* _What the exercise asks_
Your answer must be a single number: how many lines in the records below contain the word "الكون".

* _Records supplied_

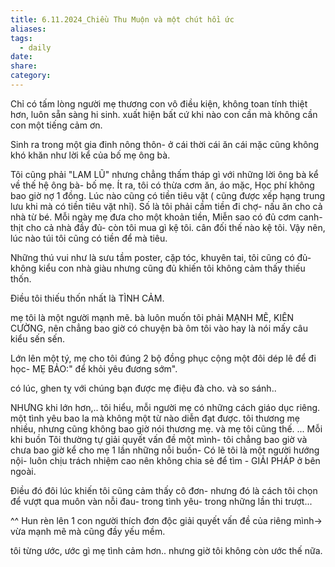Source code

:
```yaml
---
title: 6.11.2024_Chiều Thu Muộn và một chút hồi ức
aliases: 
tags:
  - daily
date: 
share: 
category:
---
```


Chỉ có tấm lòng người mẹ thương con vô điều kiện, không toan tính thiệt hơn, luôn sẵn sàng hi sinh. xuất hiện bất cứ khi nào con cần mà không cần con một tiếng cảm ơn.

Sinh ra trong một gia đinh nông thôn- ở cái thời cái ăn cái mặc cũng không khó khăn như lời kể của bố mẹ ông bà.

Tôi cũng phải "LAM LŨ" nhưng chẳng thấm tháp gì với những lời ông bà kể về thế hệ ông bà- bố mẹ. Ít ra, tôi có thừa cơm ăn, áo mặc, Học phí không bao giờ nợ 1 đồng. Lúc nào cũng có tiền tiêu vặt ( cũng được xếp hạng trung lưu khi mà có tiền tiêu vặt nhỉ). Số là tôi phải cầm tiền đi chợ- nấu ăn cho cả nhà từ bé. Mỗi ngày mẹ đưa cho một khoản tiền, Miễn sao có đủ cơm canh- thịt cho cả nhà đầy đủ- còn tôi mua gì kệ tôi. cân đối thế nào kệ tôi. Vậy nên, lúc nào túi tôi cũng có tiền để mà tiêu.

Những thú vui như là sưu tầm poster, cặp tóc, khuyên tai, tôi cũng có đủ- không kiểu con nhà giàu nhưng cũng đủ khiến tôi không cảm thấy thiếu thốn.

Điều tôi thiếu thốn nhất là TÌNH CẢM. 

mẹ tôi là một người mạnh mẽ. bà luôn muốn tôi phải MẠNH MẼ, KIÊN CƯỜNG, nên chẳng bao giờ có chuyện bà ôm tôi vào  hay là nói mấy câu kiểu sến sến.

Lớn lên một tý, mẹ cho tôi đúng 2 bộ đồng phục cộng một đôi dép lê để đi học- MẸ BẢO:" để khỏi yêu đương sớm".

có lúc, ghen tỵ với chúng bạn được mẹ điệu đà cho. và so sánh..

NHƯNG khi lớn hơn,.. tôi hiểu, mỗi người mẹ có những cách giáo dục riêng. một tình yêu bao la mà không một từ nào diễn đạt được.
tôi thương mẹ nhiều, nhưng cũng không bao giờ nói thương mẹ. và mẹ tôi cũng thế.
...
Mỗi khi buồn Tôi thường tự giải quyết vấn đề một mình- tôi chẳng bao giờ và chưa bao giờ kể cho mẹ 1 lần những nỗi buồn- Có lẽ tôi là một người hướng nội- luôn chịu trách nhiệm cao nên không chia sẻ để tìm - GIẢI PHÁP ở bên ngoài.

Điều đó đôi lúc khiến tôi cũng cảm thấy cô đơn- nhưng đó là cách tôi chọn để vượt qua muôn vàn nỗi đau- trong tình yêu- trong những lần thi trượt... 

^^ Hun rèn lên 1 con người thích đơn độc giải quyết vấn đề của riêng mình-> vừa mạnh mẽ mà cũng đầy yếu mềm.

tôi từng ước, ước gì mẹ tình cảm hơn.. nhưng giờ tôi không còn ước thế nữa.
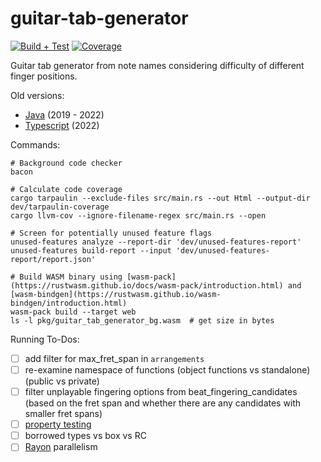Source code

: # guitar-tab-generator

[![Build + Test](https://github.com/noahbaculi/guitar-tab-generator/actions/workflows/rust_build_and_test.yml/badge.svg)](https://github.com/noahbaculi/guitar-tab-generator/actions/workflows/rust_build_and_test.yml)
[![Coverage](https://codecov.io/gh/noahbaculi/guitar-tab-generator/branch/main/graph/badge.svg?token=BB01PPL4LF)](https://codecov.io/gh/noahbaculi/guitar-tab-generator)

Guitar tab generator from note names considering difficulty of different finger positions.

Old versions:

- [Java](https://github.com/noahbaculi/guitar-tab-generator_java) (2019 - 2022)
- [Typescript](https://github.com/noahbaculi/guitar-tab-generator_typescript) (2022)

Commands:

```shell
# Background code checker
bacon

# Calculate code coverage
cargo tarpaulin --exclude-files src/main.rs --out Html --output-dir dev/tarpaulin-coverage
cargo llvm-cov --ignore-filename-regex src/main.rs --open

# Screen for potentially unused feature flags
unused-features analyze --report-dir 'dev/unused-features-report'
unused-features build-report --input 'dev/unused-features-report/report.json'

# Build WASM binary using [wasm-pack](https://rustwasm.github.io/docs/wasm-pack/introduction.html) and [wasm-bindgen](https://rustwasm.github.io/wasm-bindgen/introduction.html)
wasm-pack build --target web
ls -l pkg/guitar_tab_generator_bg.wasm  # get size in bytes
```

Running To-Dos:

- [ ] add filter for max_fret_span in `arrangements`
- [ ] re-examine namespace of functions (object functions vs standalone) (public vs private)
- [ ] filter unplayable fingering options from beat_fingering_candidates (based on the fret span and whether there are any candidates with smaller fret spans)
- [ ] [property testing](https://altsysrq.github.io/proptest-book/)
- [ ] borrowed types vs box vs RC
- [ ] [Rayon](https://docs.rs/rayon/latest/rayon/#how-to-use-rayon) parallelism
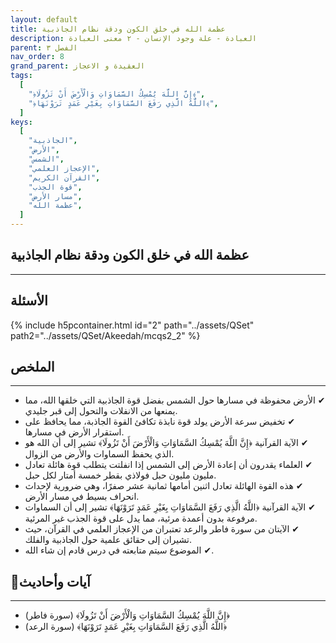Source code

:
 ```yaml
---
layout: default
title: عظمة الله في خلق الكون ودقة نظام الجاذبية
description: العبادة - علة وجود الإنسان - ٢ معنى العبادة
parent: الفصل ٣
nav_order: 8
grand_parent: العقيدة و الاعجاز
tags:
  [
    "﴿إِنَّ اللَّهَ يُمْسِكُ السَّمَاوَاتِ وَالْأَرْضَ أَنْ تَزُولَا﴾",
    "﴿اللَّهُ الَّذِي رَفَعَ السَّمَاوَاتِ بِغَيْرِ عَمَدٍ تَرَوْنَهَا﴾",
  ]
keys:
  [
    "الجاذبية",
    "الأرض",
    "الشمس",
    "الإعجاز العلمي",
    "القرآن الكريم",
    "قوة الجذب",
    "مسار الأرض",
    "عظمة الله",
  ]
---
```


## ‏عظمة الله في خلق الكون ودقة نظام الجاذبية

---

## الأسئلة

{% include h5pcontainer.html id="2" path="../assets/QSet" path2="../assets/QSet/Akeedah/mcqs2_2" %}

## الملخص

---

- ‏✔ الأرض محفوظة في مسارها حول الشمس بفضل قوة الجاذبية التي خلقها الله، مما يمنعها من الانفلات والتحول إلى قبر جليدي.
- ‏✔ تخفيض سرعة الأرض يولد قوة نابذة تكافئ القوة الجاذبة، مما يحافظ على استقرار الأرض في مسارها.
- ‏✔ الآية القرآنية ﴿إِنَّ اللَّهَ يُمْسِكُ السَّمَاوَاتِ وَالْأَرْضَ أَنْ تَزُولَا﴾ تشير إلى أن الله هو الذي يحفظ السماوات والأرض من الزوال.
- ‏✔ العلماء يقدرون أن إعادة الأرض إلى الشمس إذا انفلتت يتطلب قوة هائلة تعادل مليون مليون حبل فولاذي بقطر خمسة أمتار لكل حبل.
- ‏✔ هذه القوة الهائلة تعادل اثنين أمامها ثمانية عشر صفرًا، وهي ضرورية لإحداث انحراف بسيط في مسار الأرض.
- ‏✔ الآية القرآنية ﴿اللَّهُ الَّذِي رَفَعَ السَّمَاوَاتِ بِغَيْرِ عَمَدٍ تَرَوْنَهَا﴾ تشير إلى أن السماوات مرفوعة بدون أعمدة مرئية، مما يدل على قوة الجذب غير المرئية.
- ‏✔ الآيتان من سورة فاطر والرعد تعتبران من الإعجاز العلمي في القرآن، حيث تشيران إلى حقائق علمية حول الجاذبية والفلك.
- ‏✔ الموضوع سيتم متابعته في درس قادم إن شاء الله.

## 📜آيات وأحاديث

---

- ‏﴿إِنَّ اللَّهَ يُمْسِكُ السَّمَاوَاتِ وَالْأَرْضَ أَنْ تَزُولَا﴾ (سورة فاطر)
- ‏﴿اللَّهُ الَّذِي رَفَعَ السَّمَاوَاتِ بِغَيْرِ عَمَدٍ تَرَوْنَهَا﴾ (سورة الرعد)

* _Exercise output_
2